Organizations that want credible results in programme-based and performance budgeting must demonstrate more than spending control. They need to show how they define programme structures, link outputs to costs, set performance indicators, and explain why one allocation better supports mission delivery than another under frameworks such as OMB Circular A-11, GPRA, and activity-based costing. That means you need to work confidently with programme maps, cost drivers, budget ceilings, performance indicators, and variance reports, not just traditional input-based budget tables.

This course turns scattered budgeting knowledge into a structured system you can use in real budget cycles. You will practice building programme hierarchies, mapping activities to outputs, calculating full costs, drafting performance indicators and targets, and preparing budget justification notes. You will also be introduced to dashboard-based budget monitoring, data validation workflows, and AI-assisted analysis for spotting anomalies in execution data. In practical terms, you will learn how to design a programme budget structure, develop a performance scorecard, and prepare a budget narrative that connects resources, outputs, and outcomes in a form decision-makers can review quickly.

The training is built for professionals who work under tight ceilings, competing priorities, weak data quality, and pressure to justify every allocation. You may face fragmented chart-of-accounts structures, inconsistent activity data, or demanding reporting deadlines, so the course keeps the focus on methods you can apply with realistic institutional maturity. This course teaches programme-based and performance budgeting through cost mapping, indicator design, and budget monitoring so you can improve allocation quality, transparency, and reporting discipline.


Target Audience

This course is designed for professionals who prepare, review, justify, monitor, or report on programme budgets and performance results in public finance environments.

  • Budget Analysts responsible for programme cost builds and budget justification notes
  • Public Finance Officers tracking allocations, execution, and budget variance analysis
  • Programme Managers linking activities, outputs, and delivery targets to funding
  • Performance Measurement Specialists designing indicators, targets, and monitoring scorecards
  • Planning and Budget Officers coordinating strategic plans with annual budget submissions
  • Management Accountants supporting activity-based costing and full-cost calculations
  • Policy Analysts translating service priorities into budget narratives and allocations
  • Monitoring and Evaluation Officers aligning performance data with budget reporting
  • Budget Directors presenting allocation trade-offs to executive leadership and oversight bodies
  • Financial Controllers reconciling programme execution data with chart-of-accounts structures

Course Objectives

This course equips you to plan, execute, and measure programme-based and performance budgeting initiatives that improve allocation quality, strengthen budget credibility, and support accountable public finance decisions.
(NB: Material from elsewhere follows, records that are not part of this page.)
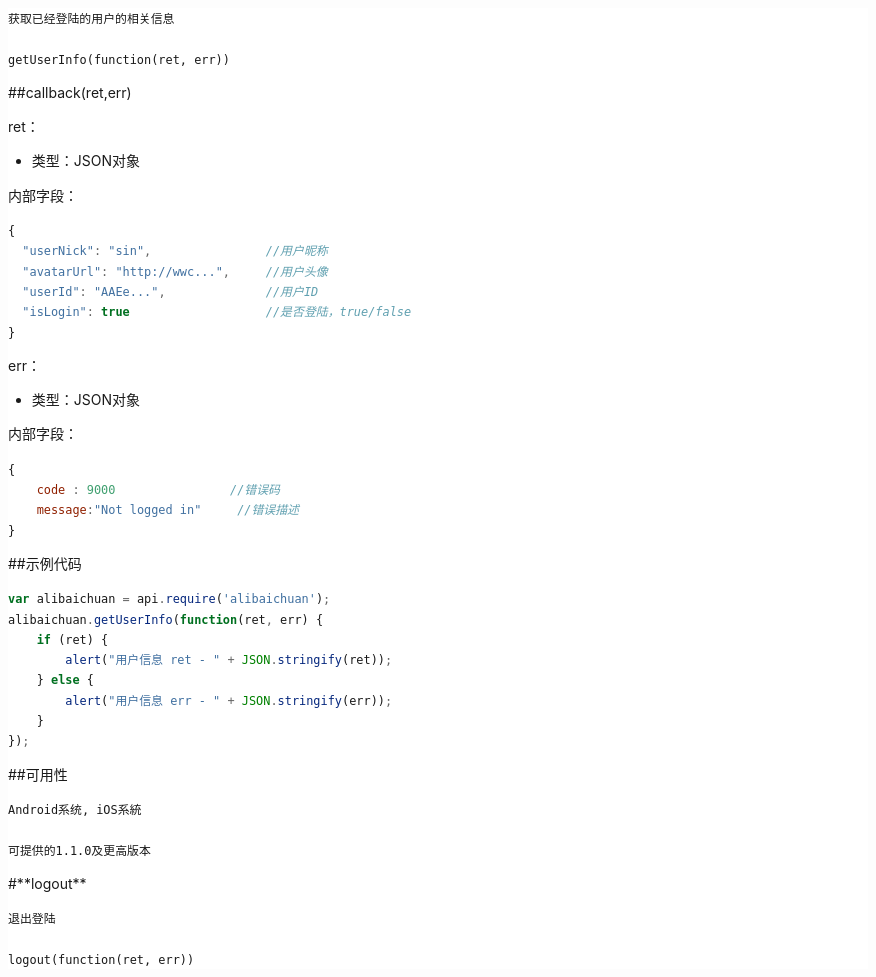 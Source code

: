     获取已经登陆的用户的相关信息

    getUserInfo(function(ret, err))

##callback(ret,err)

ret：

- 类型：JSON对象

内部字段：

```js
{
  "userNick": "sin",                //用户昵称
  "avatarUrl": "http://wwc...",     //用户头像
  "userId": "AAEe...",              //用户ID
  "isLogin": true                   //是否登陆，true/false
}
```

err：

- 类型：JSON对象

内部字段：

```js
{
    code : 9000                //错误码
    message:"Not logged in"     //错误描述
}
```

##示例代码

```js
var alibaichuan = api.require('alibaichuan');
alibaichuan.getUserInfo(function(ret, err) {
    if (ret) {
        alert("用户信息 ret - " + JSON.stringify(ret));
    } else {
        alert("用户信息 err - " + JSON.stringify(err));
    }
});
```


##可用性

    Android系统, iOS系統

    可提供的1.1.0及更高版本

<div id="logout"></div>
#**logout**

    退出登陆

    logout(function(ret, err))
  • Assess your current budget structure using programme mapping and OMB Circular A-11 alignment.
  • Apply activity-based costing to link programme activities, resources, and output costs.
  • Design a programme budget framework with measurable outputs, outcomes, and cost centres.
  • Build performance indicators and targets using GPRA-style performance logic and dashboard fields.
  • Calculate full costs, variance rates, and unit costs from budget execution data.
  • Evaluate budget proposals against performance measures, GPRA Modernization Act principles, and indicator quality.
  • Implement budget monitoring workflows using Excel-based trackers and AI-assisted variance analysis.
  • Synthesize cost, output, and outcome data into budget narratives and executive reporting packs.

Requirements & Prerequisites

Participants should have working knowledge of public budgeting, financial reporting, and programme planning. Familiarity with Excel-based budget analysis, performance indicators, and basic cost concepts will help you apply the exercises more quickly. No coding is required, although experience using spreadsheets, budget templates, or reporting dashboards is useful. The course is pitched at an advanced level, so it assumes you already work with budget preparation, monitoring, or performance reporting in a finance, planning, or programme role.
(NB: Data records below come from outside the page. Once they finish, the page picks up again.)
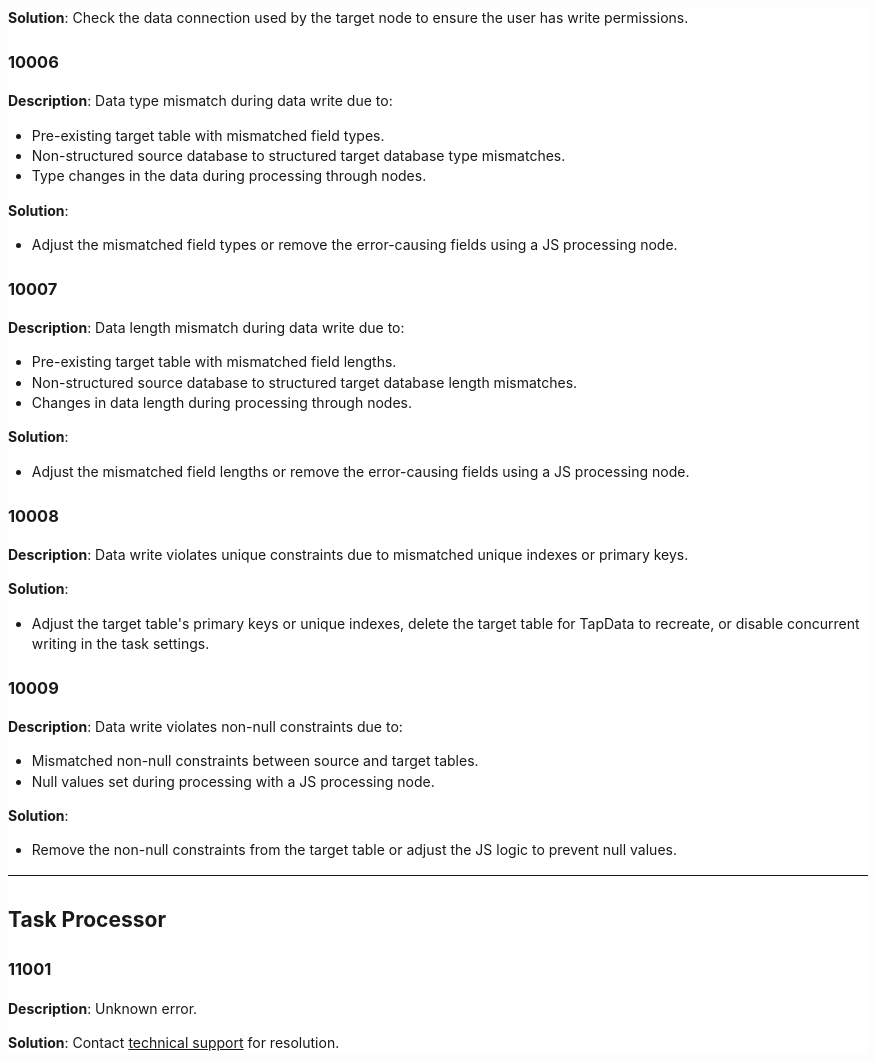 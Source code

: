 **Solution**: Check the data connection used by the target node to ensure the user has write permissions.

### 10006

**Description**: Data type mismatch during data write due to:
- Pre-existing target table with mismatched field types.
- Non-structured source database to structured target database type mismatches.
- Type changes in the data during processing through nodes.

**Solution**:
- Adjust the mismatched field types or remove the error-causing fields using a JS processing node.

### 10007

**Description**: Data length mismatch during data write due to:
- Pre-existing target table with mismatched field lengths.
- Non-structured source database to structured target database length mismatches.
- Changes in data length during processing through nodes.

**Solution**:
- Adjust the mismatched field lengths or remove the error-causing fields using a JS processing node.

### 10008

**Description**: Data write violates unique constraints due to mismatched unique indexes or primary keys.

**Solution**:
- Adjust the target table's primary keys or unique indexes, delete the target table for TapData to recreate, or disable concurrent writing in the task settings.

### 10009

**Description**: Data write violates non-null constraints due to:
- Mismatched non-null constraints between source and target tables.
- Null values set during processing with a JS processing node.

**Solution**:
- Remove the non-null constraints from the target table or adjust the JS logic to prevent null values.

---



## Task Processor

### 11001

**Description**: Unknown error.

**Solution**: Contact [technical support](../../appendix/support.md) for resolution.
Local Application and Business Return in Libya

How participants can apply the training in local operating conditions, and the return their organisation can plan for.

How participants apply this

Participants apply this course by redesigning budget submissions around programmes, activities, outputs, and outcomes instead of only economic line items. They learn how to cost each programme, define measurable indicators, and set targets that can be tracked through the fiscal year. In day-to-day work, this helps them prepare budget notes, performance scorecards, and monitoring reports that align spending with delivery. It also supports more structured discussions with managers when actual spending or delivery is deviating from plan.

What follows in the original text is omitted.